白云奇(1882-1953),字秀峰,亳州城西人,乃民国时期名老中医。光绪二十八年(1902年), 亳县瘟疫流行,死亡甚众,白秀峰应诊,多转危为安,故年在弱冠即名播皖北大地。民国十三年(1924年),亳城中将师长李辅廷感恩戴德,赠白先生“活我严亲”巨匾[1]。民国三十三年,白秀峰参加亳县中医公会。民国三十六年,曾迁居商丘开业应诊。1949年解放后,返亳行医。1951年组建亳县中医第三联合诊所(今亳州市华佗中医院前身)。邑人书法家戴万仞曾书赞秀峰曰:“学出灵心,诗绍元白;春回妙手,术擅岐黄。”[1]救人济世之余,不费诗书,每自吟咏,直抒胸怀,不事雕琢,随意中声韵妙出,用典恰到,其医文诗甚多,或咏物言景,或自述赠友,或伤感愁绪,或叹人生况味,终有所成。1998年,其长孙白经国先生曾整理选编祖父遗诗百余首,集曰《古亳儒医——白秀峰先生诗选》[2],内部刊印以飨亲朋。现就白秀峰先生诗选中有关医文诗进行绍介,供方家鉴赏。
一、家贫如洗的一代儒医
白秀峰晚年,正值抗日战争、解放战争时期,虽身为名医,誉满桑梓,然不求身外之物,家无恒产,生活困顿。在日寇陷城间,也惨遭逃亡之苦,饱尝亡国之辱,深受苛政之害。从白先生诗歌的创作背景,让人们不难看出他的爱憎感情和审美倾向。1942年秀峰先生作《六十述怀》:
“节近元宵不夜天,三生石上证前缘;廿年零落宾朋少,半世颠连老病缠。书未读成深恨晚,琴逢知己欲调弦;阮囊羞涩真堪笑,除夕仍无度岁钱。”

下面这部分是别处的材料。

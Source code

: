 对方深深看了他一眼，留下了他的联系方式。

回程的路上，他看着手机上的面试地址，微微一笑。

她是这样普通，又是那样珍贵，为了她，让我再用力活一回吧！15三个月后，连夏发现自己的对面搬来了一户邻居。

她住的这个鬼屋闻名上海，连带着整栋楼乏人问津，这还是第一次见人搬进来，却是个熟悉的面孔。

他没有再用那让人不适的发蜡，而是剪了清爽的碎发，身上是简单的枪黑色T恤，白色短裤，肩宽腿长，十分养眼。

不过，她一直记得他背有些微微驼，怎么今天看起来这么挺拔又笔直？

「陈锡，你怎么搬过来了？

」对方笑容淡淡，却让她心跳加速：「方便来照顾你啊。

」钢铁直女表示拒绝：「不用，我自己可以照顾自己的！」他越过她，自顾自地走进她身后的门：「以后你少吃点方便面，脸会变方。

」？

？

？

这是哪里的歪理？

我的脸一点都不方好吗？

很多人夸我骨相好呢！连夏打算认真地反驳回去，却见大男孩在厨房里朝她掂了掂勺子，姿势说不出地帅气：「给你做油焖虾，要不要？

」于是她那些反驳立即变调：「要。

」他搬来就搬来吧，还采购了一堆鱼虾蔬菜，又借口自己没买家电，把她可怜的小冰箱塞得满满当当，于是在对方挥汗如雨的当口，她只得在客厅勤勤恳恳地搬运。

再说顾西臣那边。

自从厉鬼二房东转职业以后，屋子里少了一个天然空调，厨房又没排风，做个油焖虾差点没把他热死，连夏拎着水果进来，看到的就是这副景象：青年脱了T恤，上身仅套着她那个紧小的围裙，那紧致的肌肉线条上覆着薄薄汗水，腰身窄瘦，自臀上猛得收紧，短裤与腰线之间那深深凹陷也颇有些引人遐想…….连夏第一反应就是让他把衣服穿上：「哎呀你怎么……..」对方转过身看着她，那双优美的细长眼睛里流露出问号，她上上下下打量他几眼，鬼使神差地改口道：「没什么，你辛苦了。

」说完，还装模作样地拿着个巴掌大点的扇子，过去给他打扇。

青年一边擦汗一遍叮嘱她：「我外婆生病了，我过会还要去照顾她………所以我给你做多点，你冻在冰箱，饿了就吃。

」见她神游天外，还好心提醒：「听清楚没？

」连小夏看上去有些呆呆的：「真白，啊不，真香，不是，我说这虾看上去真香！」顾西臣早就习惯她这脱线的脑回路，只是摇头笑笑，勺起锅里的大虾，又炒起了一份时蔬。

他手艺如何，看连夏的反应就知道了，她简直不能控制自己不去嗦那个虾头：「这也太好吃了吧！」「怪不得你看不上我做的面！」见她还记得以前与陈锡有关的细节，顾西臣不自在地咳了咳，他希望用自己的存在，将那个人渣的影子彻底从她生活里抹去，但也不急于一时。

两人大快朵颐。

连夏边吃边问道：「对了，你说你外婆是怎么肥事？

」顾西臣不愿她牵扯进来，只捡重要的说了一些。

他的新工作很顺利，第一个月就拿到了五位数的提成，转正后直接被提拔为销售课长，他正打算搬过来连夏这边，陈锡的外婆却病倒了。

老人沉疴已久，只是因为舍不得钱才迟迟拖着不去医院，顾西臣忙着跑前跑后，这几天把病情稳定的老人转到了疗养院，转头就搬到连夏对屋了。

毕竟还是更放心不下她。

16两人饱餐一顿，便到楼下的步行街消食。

在白秀峰的诗作中多处可以看到先生的家贫清苦描述,让人联想到有似杜甫的境遇。他自叹道:
“半生潦倒十年剑,一事无成两鬓蓬;医术难为糊口计,岐黄依旧赋哀鸿。”
读其诗,知其人。1941年作《辛巳年六月抗旱偶成》:
“身如蚕老茧丝缠,郁郁愁怀百沸煎;储米无多仍抗旱,债台高筑又差捐。麻衫待补逢妻怒,破壁生尘惹鼠穿;每到荒年吟兴减,最难囊少买书钱。”

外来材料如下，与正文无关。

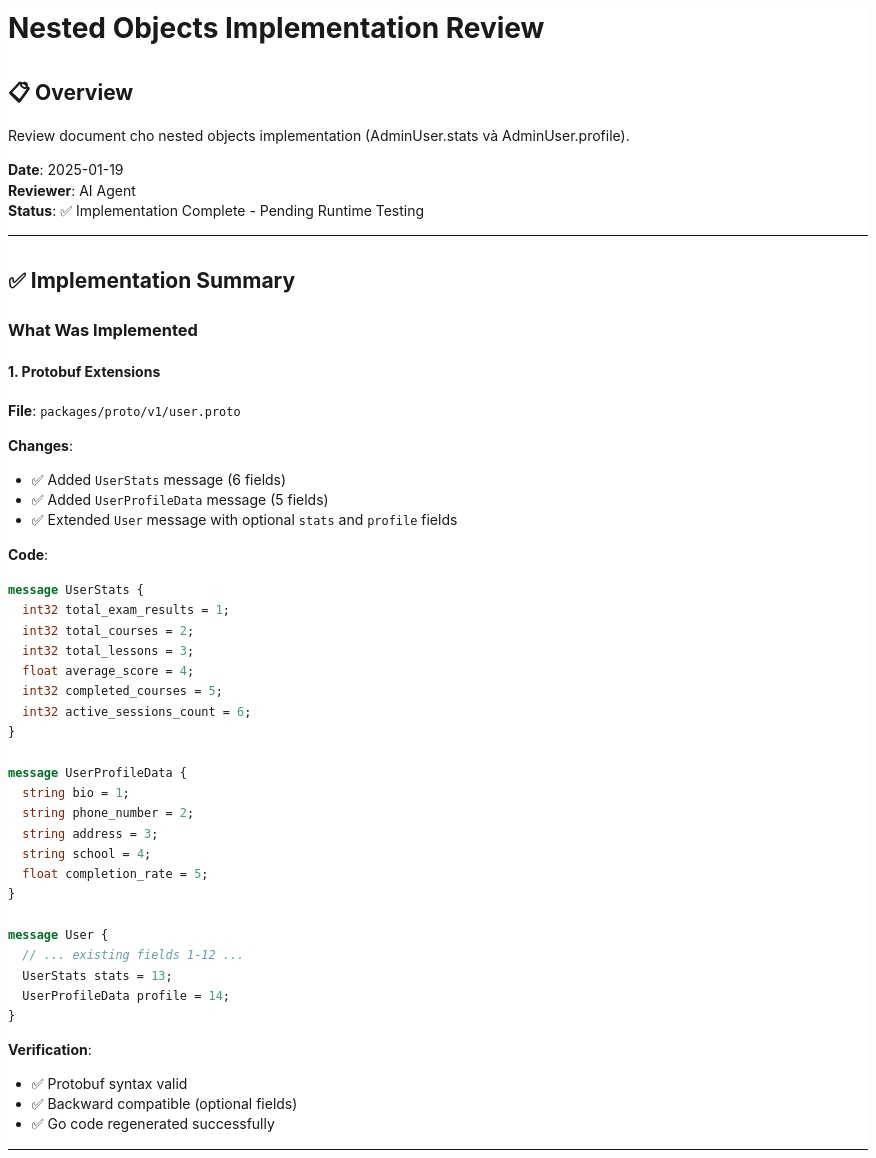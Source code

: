 # Nested Objects Implementation Review

## 📋 Overview
Review document cho nested objects implementation (AdminUser.stats và AdminUser.profile).

**Date**: 2025-01-19  
**Reviewer**: AI Agent  
**Status**: ✅ Implementation Complete - Pending Runtime Testing

---

## ✅ Implementation Summary

### What Was Implemented

#### 1. Protobuf Extensions
**File**: `packages/proto/v1/user.proto`

**Changes**:
- ✅ Added `UserStats` message (6 fields)
- ✅ Added `UserProfileData` message (5 fields)
- ✅ Extended `User` message with optional `stats` and `profile` fields

**Code**:
```protobuf
message UserStats {
  int32 total_exam_results = 1;
  int32 total_courses = 2;
  int32 total_lessons = 3;
  float average_score = 4;
  int32 completed_courses = 5;
  int32 active_sessions_count = 6;
}

message UserProfileData {
  string bio = 1;
  string phone_number = 2;
  string address = 3;
  string school = 4;
  float completion_rate = 5;
}

message User {
  // ... existing fields 1-12 ...
  UserStats stats = 13;
  UserProfileData profile = 14;
}
```

**Verification**:
- ✅ Protobuf syntax valid
- ✅ Backward compatible (optional fields)
- ✅ Go code regenerated successfully

---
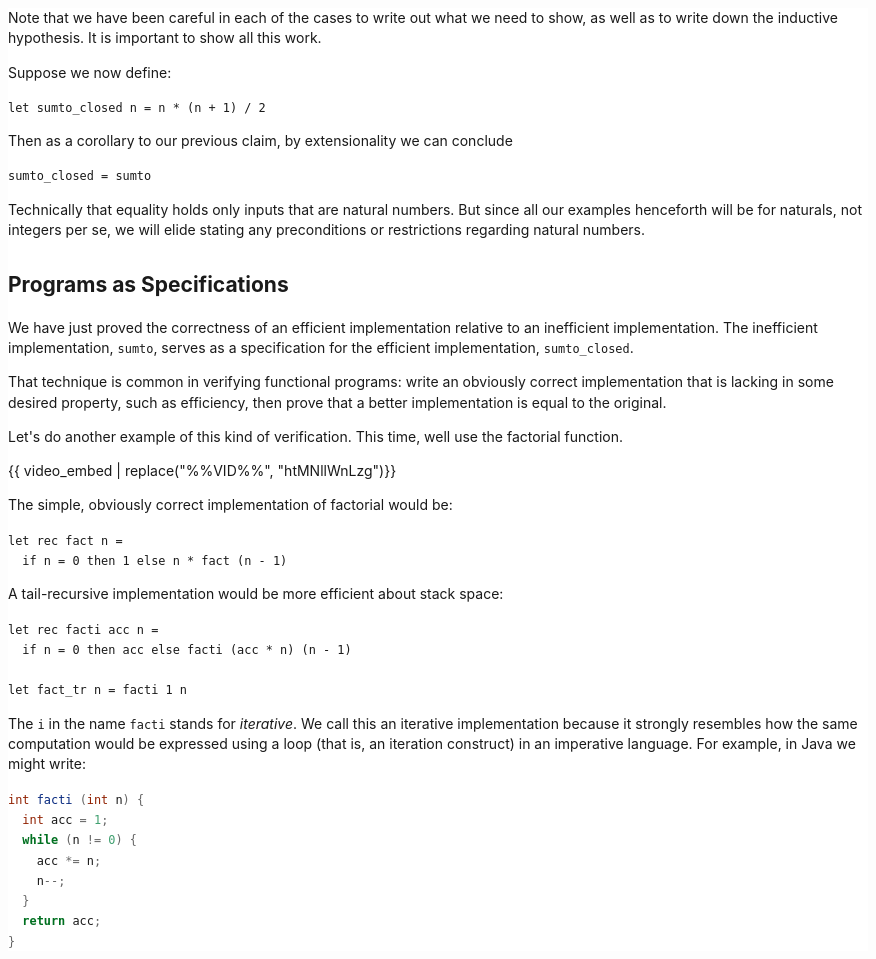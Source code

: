 Note that we have been careful in each of the cases to write out what we need to
show, as well as to write down the inductive hypothesis. It is important to show
all this work.

Suppose we now define:

```{code-cell} ocaml
let sumto_closed n = n * (n + 1) / 2
```

Then as a corollary to our previous claim, by extensionality we can conclude

```text
sumto_closed = sumto
```

Technically that equality holds only inputs that are natural numbers. But since
all our examples henceforth will be for naturals, not integers per se, we will
elide stating any preconditions or restrictions regarding natural numbers.

## Programs as Specifications

We have just proved the correctness of an efficient implementation relative to
an inefficient implementation. The inefficient implementation, `sumto`, serves
as a specification for the efficient implementation, `sumto_closed`.

That technique is common in verifying functional programs: write an obviously
correct implementation that is lacking in some desired property, such as
efficiency, then prove that a better implementation is equal to the original.

Let's do another example of this kind of verification. This time, well use the
factorial function.

{{ video_embed | replace("%%VID%%", "htMNllWnLzg")}}

The simple, obviously correct implementation of factorial would be:

```{code-cell} ocaml
let rec fact n =
  if n = 0 then 1 else n * fact (n - 1)
```

A tail-recursive implementation would be more efficient about stack space:

```{code-cell} ocaml
let rec facti acc n =
  if n = 0 then acc else facti (acc * n) (n - 1)

let fact_tr n = facti 1 n
```

The `i` in the name `facti` stands for *iterative*. We call this an iterative
implementation because it strongly resembles how the same computation would be
expressed using a loop (that is, an iteration construct) in an imperative
language. For example, in Java we might write:

```java
int facti (int n) {
  int acc = 1;
  while (n != 0) {
    acc *= n;
    n--;
  }
  return acc;
}
```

了解作者的身世、经历和具体的创作背景后,才能深刻理解其旨意,体会其思想情怀。白秀峰身缠病疾,又年事已高,出诊即乘两人抬的小轿,总有一唐姓轿夫随之。轿夫当时为下人,但他竟能怜惜白先生贫寒,曾持钱五贯,赠金给先生,竟让已过花甲的秀峰老泪纵横。即便是解放之前,他这般名医却这般穷困潦倒,是让人们今天也不可想象的事情。
辛巳年七月十日,白秀峰因无力支撑家境,曾舍出老脸借贷,但出乎所料,结局不果,“纵观世事金能语,说到人情火不温” [2], 他在《向友借贷未果》中感概万千:
“尺素临封涕泗汍,而来家计总艰难;薄田纵有若无有,破屋居安不是安。每日开门忙七件,终年长铗欲三弹;老来怕受恩深重,争奈庖厨少两餐。”

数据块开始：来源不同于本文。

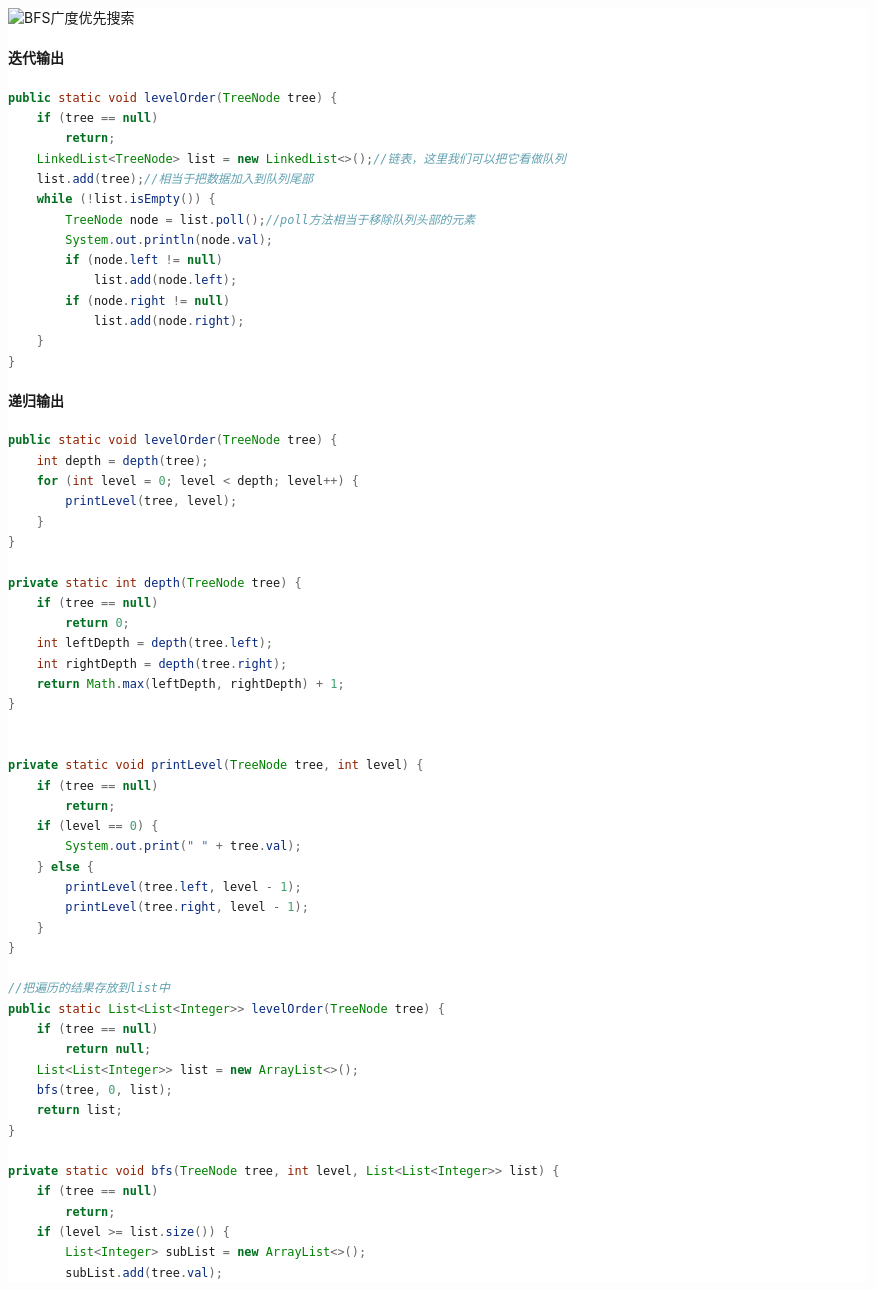 ![BFS广度优先搜索](BFS广度优先搜索.jpg)
#### 迭代输出

```java
public static void levelOrder(TreeNode tree) {
    if (tree == null)
        return;
    LinkedList<TreeNode> list = new LinkedList<>();//链表，这里我们可以把它看做队列
    list.add(tree);//相当于把数据加入到队列尾部
    while (!list.isEmpty()) {
        TreeNode node = list.poll();//poll方法相当于移除队列头部的元素
        System.out.println(node.val);
        if (node.left != null)
            list.add(node.left);
        if (node.right != null)
            list.add(node.right);
    }
}
```
#### 递归输出

```java
public static void levelOrder(TreeNode tree) {
    int depth = depth(tree);
    for (int level = 0; level < depth; level++) {
        printLevel(tree, level);
    }
}

private static int depth(TreeNode tree) {
    if (tree == null)
        return 0;
    int leftDepth = depth(tree.left);
    int rightDepth = depth(tree.right);
    return Math.max(leftDepth, rightDepth) + 1;
}


private static void printLevel(TreeNode tree, int level) {
    if (tree == null)
        return;
    if (level == 0) {
        System.out.print(" " + tree.val);
    } else {
        printLevel(tree.left, level - 1);
        printLevel(tree.right, level - 1);
    }
}

//把遍历的结果存放到list中
public static List<List<Integer>> levelOrder(TreeNode tree) {
    if (tree == null)
        return null;
    List<List<Integer>> list = new ArrayList<>();
    bfs(tree, 0, list);
    return list;
}

private static void bfs(TreeNode tree, int level, List<List<Integer>> list) {
    if (tree == null)
        return;
    if (level >= list.size()) {
        List<Integer> subList = new ArrayList<>();
        subList.add(tree.val);
```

这里无从考据何位友人又为何不借贷的原因了。兴许是友人当时也有难处?也未可知。凭白秀峰的名气和人格力量,应该不是因为白的为人问题。我们下边举例可见人们对白秀峰的关爱。1938年日寇侵华,白秀峰从城里去乡下逃难间作诗八首,诗前自注道:“丙
二、赠“梁接骨”等同仁好友
1943年除夕,白秀峰夜间出诊,因路滑跌倒,手腕不幸骨折。他写道:“天运癸未,适值除夕,零雨既零,泥泞满地,偶尔不慎,遽遭颠簸。窃思良医折肱,古有明证;余之庸庸,竟遭折肱!幸蒙梁向岑老哥,情殷念旧,术药兼施,两日来大有起效。兹将所历情形,勉为俚语。”《折肱颂梁公》诗道:
“偶遭颠簸怨泥坡,卧雪袁安笑我何。幸有良朋施手术,回春不亚汉华佗。”
“梁公到底好药笼,起死回生顷刻中。无怪大名垂豫皖,家传秘诀溯高风。”
这里说的梁公,是当年在亳城二郎庙开诊的梁向岑(1870-1949),原籍江苏省南京水西门,住亳有二十几代人的骨科,有“梁接骨”之美称,曾在毅军都统姜桂题部下任职,军民求治者甚多[3]。秀峰与梁向岑一内一外,同为亳地名医,相互敬重,可知他们关系非同一般。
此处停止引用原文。